**Directions:** Please find every line in the entries below that contains the string "Samandrag", and copy it.
%%
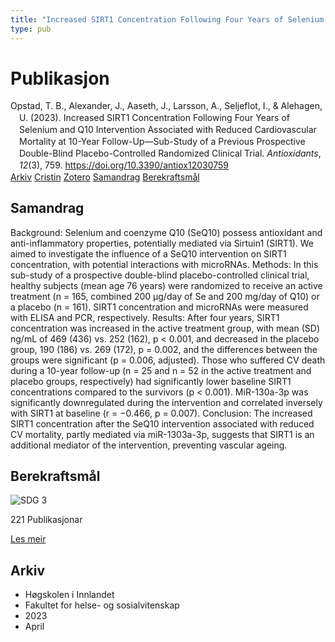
 ```yaml
---
title: "Increased SIRT1 Concentration Following Four Years of Selenium and Q10 Intervention Associated with Reduced Cardiovascular Mortality at 10-Year Follow-Up—Sub-Study of a Previous Prospective Double-Blind Placebo-Controlled Randomized Clinical Trial"
type: pub
---
```

<h1>Publikasjon</h1>
<article id="csl-bib-container-4TLYPKU3" class="csl-bib-container">
  <div class="csl-bib-body" style="line-height: 1.35; padding-left: 1em; text-indent:-1em;">
  <div class="csl-entry">Opstad, T. B., Alexander, J., Aaseth, J., Larsson, A., Seljeflot, I., &amp; Alehagen, U. (2023). Increased SIRT1 Concentration Following Four Years of Selenium and Q10 Intervention Associated with Reduced Cardiovascular Mortality at 10-Year Follow-Up&#x2014;Sub-Study of a Previous Prospective Double-Blind Placebo-Controlled Randomized Clinical Trial. <i>Antioxidants</i>, <i>12</i>(3), 759. <a href="https://doi.org/10.3390/antiox12030759">https://doi.org/10.3390/antiox12030759</a></div>
</div>
  <div class="csl-bib-buttons">
    <a href="#taxonomy-article-4TLYPKU3" class="csl-bib-button">Arkiv</a>
    <a href="https://app.cristin.no/results/show.jsf?id=2141943" alt="Cristin URL" class="csl-bib-button">Cristin</a>
    <a href="http://zotero.org/groups/5022929/items/4TLYPKU3" alt="Zotero URL" class="csl-bib-button">Zotero</a>
    <a href="#abstract-article-4TLYPKU3" class="csl-bib-button">Samandrag</a>
    <a href="#sdg-article-4TLYPKU3" class="csl-bib-button">Berekraftsmål</a>
  </div>
  <div id="csl-bib-meta-container-4TLYPKU3"></div>
</article>
<div id="csl-bib-meta-4TLYPKU3" class="csl-bib-meta">
  <article id="abstract-article-4TLYPKU3" class="abstract-article">
    <h1>Samandrag</h1>
    Background: Selenium and coenzyme Q10 (SeQ10) possess antioxidant and anti-inflammatory properties, potentially mediated via Sirtuin1 (SIRT1). We aimed to investigate the influence of a SeQ10 intervention on SIRT1 concentration, with potential interactions with microRNAs. Methods: In this sub-study of a prospective double-blind placebo-controlled clinical trial, healthy subjects (mean age 76 years) were randomized to receive an active treatment (n = 165, combined 200 µg/day of Se and 200 mg/day of Q10) or a placebo (n = 161). SIRT1 concentration and microRNAs were measured with ELISA and PCR, respectively. Results: After four years, SIRT1 concentration was increased in the active treatment group, with mean (SD) ng/mL of 469 (436) vs. 252 (162), p &lt; 0.001, and decreased in the placebo group, 190 (186) vs. 269 (172), p = 0.002, and the differences between the groups were significant (p = 0.006, adjusted). Those who suffered CV death during a 10-year follow-up (n = 25 and n = 52 in the active treatment and placebo groups, respectively) had significantly lower baseline SIRT1 concentrations compared to the survivors (p &lt; 0.001). MiR-130a-3p was significantly downregulated during the intervention and correlated inversely with SIRT1 at baseline (r = −0.466, p = 0.007). Conclusion: The increased SIRT1 concentration after the SeQ10 intervention associated with reduced CV mortality, partly mediated via miR-1303a-3p, suggests that SIRT1 is an additional mediator of the intervention, preventing vascular ageing.
  </article>
  <article id="sdg-article-4TLYPKU3" class="sdg-article">
    <h1>Berekraftsmål</h1>
    <div class="sdg-container"><div id="sdg3" class="sdg">
<img src="{{< params subfolder >}}images/sdg/sdg03_no.png" class="image" alt="SDG 3">
<div class="sdg-overlay">
<p class="sdg-publication-count"><span>221</span> Publikasjonar</p>
<p><a href="https://www.fn.no/om-fn/fns-baerekraftsmaal/god-helse-og-livskvalitet?lang=nno-NO" class="sdg-read-more">Les meir</a></p>
</div>
</div></div>
  </article>
  <article id="taxonomy-article-4TLYPKU3" class="taxonomy-article">
    <h1>Arkiv</h1>
    <ul>
      <li>Høgskolen i Innlandet</li>
      <li>Fakultet for helse- og sosialvitenskap</li>
      <li>2023</li>
      <li>April</li>
    </ul>
  </article>
</div>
%%
**Response for this exercise:**
    <a href="#abstract-article-4TLYPKU3" class="csl-bib-button">Samandrag</a>
    <h1>Samandrag</h1>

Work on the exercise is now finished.